Each line of data below is to be returned exactly, leaving out any picture.
*** Block opens ***
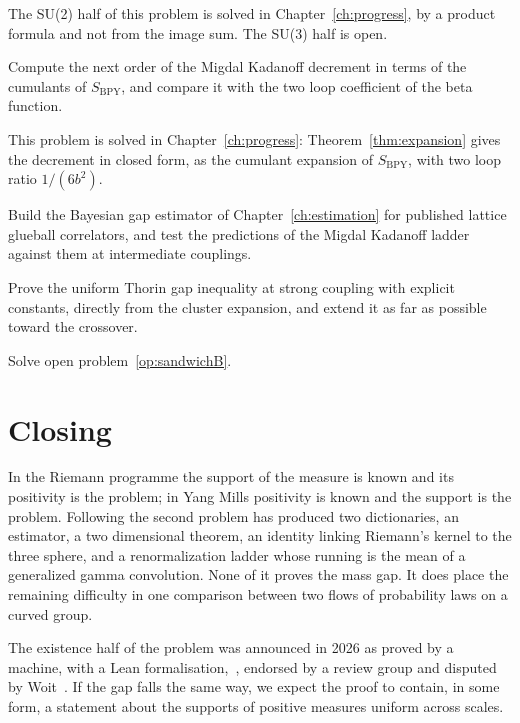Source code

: The SU(2) half of this problem is solved in Chapter~\ref{ch:progress}, by a product formula and not from the image sum. The SU(3) half is open.

\begin{problem}\label{op:path3}
Compute the next order of the Migdal Kadanoff decrement in terms of the cumulants of $S_{\mathrm{BPY}}$, and compare it with the two loop coefficient of the beta function.
\end{problem}

This problem is solved in Chapter~\ref{ch:progress}: Theorem~\ref{thm:expansion} gives the decrement in closed form, as the cumulant expansion of $S_{\mathrm{BPY}}$, with two loop ratio $1/(6b^2)$.

\begin{problem}\label{op:path4}
Build the Bayesian gap estimator of Chapter~\ref{ch:estimation} for published lattice glueball correlators, and test the predictions of the Migdal Kadanoff ladder against them at intermediate couplings.
\end{problem}

\begin{problem}\label{op:path5}
Prove the uniform Thorin gap inequality at strong coupling with explicit constants, directly from the cluster expansion, and extend it as far as possible toward the crossover.
\end{problem}

\begin{problem}\label{op:path6}
Solve open problem~\ref{op:sandwichB}.
\end{problem}

\section{Closing}

In the Riemann programme the support of the measure is known and its positivity is the problem; in Yang Mills positivity is known and the support is the problem. Following the second problem has produced two dictionaries, an estimator, a two dimensional theorem, an identity linking Riemann's kernel to the three sphere, and a renormalization ladder whose running is the mean of a generalized gamma convolution. None of it proves the mass gap. It does place the remaining difficulty in one comparison between two flows of probability laws on a curved group.

The existence half of the problem was announced in 2026 as proved by a machine, with a Lean formalisation,~\cite{OAI}, endorsed by a review group and disputed by Woit~\cite{Woit26}. If the gap falls the same way, we expect the proof to contain, in some form, a statement about the supports of positive measures uniform across scales.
*** Block closes ***
→ RESPONSE AREA:
Source code

: The SU(2) half of this problem is solved in Chapter~\ref{ch:progress}, by a product formula and not from the image sum. The SU(3) half is open.

\begin{problem}\label{op:path3}
Compute the next order of the Migdal Kadanoff decrement in terms of the cumulants of $S_{\mathrm{BPY}}$, and compare it with the two loop coefficient of the beta function.
\end{problem}

This problem is solved in Chapter~\ref{ch:progress}: Theorem~\ref{thm:expansion} gives the decrement in closed form, as the cumulant expansion of $S_{\mathrm{BPY}}$, with two loop ratio $1/(6b^2)$.

\begin{problem}\label{op:path4}
Build the Bayesian gap estimator of Chapter~\ref{ch:estimation} for published lattice glueball correlators, and test the predictions of the Migdal Kadanoff ladder against them at intermediate couplings.
\end{problem}

\begin{problem}\label{op:path5}
Prove the uniform Thorin gap inequality at strong coupling with explicit constants, directly from the cluster expansion, and extend it as far as possible toward the crossover.
\end{problem}

\begin{problem}\label{op:path6}
Solve open problem~\ref{op:sandwichB}.
\end{problem}

\section{Closing}

In the Riemann programme the support of the measure is known and its positivity is the problem; in Yang Mills positivity is known and the support is the problem. Following the second problem has produced two dictionaries, an estimator, a two dimensional theorem, an identity linking Riemann's kernel to the three sphere, and a renormalization ladder whose running is the mean of a generalized gamma convolution. None of it proves the mass gap. It does place the remaining difficulty in one comparison between two flows of probability laws on a curved group.

The existence half of the problem was announced in 2026 as proved by a machine, with a Lean formalisation,~\cite{OAI}, endorsed by a review group and disputed by Woit~\cite{Woit26}. If the gap falls the same way, we expect the proof to contain, in some form, a statement about the supports of positive measures uniform across scales.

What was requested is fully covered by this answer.